* _The data_:
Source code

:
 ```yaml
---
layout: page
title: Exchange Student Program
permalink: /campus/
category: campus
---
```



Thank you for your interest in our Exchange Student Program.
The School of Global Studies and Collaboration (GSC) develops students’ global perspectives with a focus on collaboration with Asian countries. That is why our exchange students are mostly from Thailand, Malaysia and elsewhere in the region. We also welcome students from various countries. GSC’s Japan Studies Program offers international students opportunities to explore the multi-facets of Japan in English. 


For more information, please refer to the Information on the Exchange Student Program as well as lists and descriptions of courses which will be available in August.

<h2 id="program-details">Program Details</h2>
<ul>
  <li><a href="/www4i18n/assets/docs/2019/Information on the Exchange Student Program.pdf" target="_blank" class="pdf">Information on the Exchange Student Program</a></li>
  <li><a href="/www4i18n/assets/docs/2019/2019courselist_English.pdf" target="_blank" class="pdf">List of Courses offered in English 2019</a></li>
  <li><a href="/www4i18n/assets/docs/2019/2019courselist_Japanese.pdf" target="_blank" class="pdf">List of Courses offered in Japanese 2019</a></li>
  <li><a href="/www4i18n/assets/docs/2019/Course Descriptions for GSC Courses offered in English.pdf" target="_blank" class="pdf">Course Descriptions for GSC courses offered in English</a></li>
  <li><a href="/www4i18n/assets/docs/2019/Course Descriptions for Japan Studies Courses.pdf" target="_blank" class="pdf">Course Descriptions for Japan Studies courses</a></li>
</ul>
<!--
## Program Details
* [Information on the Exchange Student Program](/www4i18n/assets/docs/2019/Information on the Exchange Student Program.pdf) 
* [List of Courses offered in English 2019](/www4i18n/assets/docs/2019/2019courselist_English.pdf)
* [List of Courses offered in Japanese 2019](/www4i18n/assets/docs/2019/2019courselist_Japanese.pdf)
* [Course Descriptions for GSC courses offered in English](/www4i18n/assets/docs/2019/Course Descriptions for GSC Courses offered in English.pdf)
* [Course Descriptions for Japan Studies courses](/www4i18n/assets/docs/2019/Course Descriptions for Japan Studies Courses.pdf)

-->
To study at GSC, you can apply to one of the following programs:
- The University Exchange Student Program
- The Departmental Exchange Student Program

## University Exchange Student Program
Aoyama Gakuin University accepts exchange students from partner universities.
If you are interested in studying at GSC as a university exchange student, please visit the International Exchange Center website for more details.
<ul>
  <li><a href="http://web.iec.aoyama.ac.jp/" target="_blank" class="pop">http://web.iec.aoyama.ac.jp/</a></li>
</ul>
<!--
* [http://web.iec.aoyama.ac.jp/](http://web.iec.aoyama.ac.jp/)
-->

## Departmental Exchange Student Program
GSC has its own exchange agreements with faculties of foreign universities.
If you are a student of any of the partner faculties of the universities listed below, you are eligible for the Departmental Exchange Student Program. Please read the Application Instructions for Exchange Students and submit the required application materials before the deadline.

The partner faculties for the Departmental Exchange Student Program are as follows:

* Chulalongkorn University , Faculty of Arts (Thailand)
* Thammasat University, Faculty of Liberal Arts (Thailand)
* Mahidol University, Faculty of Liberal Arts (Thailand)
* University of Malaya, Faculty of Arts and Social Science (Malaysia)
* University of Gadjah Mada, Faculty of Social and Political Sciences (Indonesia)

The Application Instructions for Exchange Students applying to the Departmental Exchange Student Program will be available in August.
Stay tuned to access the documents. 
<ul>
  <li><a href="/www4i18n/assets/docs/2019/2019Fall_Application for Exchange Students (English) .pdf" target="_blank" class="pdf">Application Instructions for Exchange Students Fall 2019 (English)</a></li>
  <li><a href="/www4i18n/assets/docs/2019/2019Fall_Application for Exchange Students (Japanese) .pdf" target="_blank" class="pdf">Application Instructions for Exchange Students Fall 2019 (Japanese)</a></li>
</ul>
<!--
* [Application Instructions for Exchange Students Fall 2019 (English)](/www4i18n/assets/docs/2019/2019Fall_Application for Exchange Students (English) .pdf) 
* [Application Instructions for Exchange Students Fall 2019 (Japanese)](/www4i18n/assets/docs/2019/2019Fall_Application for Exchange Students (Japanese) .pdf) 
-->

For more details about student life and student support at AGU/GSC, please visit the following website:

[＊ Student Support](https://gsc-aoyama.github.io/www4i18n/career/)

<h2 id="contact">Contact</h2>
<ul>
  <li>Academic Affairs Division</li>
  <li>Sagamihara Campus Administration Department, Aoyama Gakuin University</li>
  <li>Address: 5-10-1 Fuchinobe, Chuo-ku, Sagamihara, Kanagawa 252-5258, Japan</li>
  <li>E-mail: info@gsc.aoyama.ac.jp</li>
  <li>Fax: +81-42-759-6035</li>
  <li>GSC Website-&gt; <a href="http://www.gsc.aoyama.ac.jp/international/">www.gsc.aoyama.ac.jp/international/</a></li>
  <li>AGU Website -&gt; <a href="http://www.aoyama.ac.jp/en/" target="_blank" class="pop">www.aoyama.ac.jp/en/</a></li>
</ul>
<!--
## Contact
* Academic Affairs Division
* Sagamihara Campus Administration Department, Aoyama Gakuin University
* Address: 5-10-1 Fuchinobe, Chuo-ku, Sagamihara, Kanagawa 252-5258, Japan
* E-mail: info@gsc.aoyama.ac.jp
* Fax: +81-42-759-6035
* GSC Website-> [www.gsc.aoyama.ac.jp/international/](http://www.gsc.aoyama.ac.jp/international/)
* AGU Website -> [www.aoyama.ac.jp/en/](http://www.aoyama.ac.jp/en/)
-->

* _Activity_: Please report how many lines in the records above contain the word "following", and give nothing but the number.

* _Response area_: 2